→ **Action item**
Return the records below character for character.

→ **Supplied data**
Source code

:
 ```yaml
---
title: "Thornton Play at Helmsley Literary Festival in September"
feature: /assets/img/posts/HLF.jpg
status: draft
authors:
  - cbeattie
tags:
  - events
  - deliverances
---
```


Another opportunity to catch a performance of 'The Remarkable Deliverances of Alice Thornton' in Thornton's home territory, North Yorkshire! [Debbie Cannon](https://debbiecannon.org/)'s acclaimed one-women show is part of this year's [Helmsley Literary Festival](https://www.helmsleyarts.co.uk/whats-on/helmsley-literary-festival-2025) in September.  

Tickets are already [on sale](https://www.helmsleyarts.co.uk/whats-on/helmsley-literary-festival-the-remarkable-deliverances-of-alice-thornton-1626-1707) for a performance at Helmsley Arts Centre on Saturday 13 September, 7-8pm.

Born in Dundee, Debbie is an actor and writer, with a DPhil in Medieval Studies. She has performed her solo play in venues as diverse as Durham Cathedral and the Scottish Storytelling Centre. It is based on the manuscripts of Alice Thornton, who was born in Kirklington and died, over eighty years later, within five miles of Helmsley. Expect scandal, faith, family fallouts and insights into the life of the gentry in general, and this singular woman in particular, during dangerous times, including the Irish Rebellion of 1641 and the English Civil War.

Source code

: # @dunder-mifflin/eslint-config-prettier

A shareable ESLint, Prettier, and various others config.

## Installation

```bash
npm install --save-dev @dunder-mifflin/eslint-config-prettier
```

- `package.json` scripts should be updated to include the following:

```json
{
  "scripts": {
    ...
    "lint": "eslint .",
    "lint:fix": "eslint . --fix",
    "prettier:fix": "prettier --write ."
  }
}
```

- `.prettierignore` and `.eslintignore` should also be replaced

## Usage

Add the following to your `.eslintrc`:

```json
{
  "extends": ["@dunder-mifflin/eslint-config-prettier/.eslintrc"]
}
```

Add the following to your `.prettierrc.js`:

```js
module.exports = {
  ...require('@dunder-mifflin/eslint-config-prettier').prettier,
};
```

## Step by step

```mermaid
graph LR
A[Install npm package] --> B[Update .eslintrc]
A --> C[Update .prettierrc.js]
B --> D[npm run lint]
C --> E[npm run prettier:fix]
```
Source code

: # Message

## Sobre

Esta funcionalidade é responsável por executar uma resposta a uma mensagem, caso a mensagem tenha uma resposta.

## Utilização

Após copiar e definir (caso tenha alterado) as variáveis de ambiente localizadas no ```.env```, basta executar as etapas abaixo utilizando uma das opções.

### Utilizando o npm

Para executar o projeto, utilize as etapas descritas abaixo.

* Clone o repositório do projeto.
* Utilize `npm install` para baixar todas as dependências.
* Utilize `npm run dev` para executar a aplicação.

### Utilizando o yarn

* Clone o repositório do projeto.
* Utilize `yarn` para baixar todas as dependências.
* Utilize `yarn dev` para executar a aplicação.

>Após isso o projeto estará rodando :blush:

→ **Expected answer**
Source code

:
 ```yaml
---
title: "Thornton Play at Helmsley Literary Festival in September"
feature: /assets/img/posts/HLF.jpg
status: draft
authors:
  - cbeattie
tags:
  - events
  - deliverances
---
```


Another opportunity to catch a performance of 'The Remarkable Deliverances of Alice Thornton' in Thornton's home territory, North Yorkshire! [Debbie Cannon](https://debbiecannon.org/)'s acclaimed one-women show is part of this year's [Helmsley Literary Festival](https://www.helmsleyarts.co.uk/whats-on/helmsley-literary-festival-2025) in September.  

Tickets are already [on sale](https://www.helmsleyarts.co.uk/whats-on/helmsley-literary-festival-the-remarkable-deliverances-of-alice-thornton-1626-1707) for a performance at Helmsley Arts Centre on Saturday 13 September, 7-8pm.

Born in Dundee, Debbie is an actor and writer, with a DPhil in Medieval Studies. She has performed her solo play in venues as diverse as Durham Cathedral and the Scottish Storytelling Centre. It is based on the manuscripts of Alice Thornton, who was born in Kirklington and died, over eighty years later, within five miles of Helmsley. Expect scandal, faith, family fallouts and insights into the life of the gentry in general, and this singular woman in particular, during dangerous times, including the Irish Rebellion of 1641 and the English Civil War.

Source code

: # @dunder-mifflin/eslint-config-prettier

A shareable ESLint, Prettier, and various others config.

## Installation

```bash
npm install --save-dev @dunder-mifflin/eslint-config-prettier
```

- `package.json` scripts should be updated to include the following:

```json
{
  "scripts": {
    ...
    "lint": "eslint .",
    "lint:fix": "eslint . --fix",
    "prettier:fix": "prettier --write ."
  }
}
```

- `.prettierignore` and `.eslintignore` should also be replaced

## Usage

Add the following to your `.eslintrc`:

```json
{
  "extends": ["@dunder-mifflin/eslint-config-prettier/.eslintrc"]
}
```

Add the following to your `.prettierrc.js`:

```js
module.exports = {
  ...require('@dunder-mifflin/eslint-config-prettier').prettier,
};
```

## Step by step

```mermaid
graph LR
A[Install npm package] --> B[Update .eslintrc]
A --> C[Update .prettierrc.js]
B --> D[npm run lint]
C --> E[npm run prettier:fix]
```
Source code

: # Message

## Sobre

Esta funcionalidade é responsável por executar uma resposta a uma mensagem, caso a mensagem tenha uma resposta.

## Utilização

Após copiar e definir (caso tenha alterado) as variáveis de ambiente localizadas no ```.env```, basta executar as etapas abaixo utilizando uma das opções.

### Utilizando o npm

Para executar o projeto, utilize as etapas descritas abaixo.

* Clone o repositório do projeto.
* Utilize `npm install` para baixar todas as dependências.
* Utilize `npm run dev` para executar a aplicação.

### Utilizando o yarn

* Clone o repositório do projeto.
* Utilize `yarn` para baixar todas as dependências.
* Utilize `yarn dev` para executar a aplicação.

>Após isso o projeto estará rodando :blush:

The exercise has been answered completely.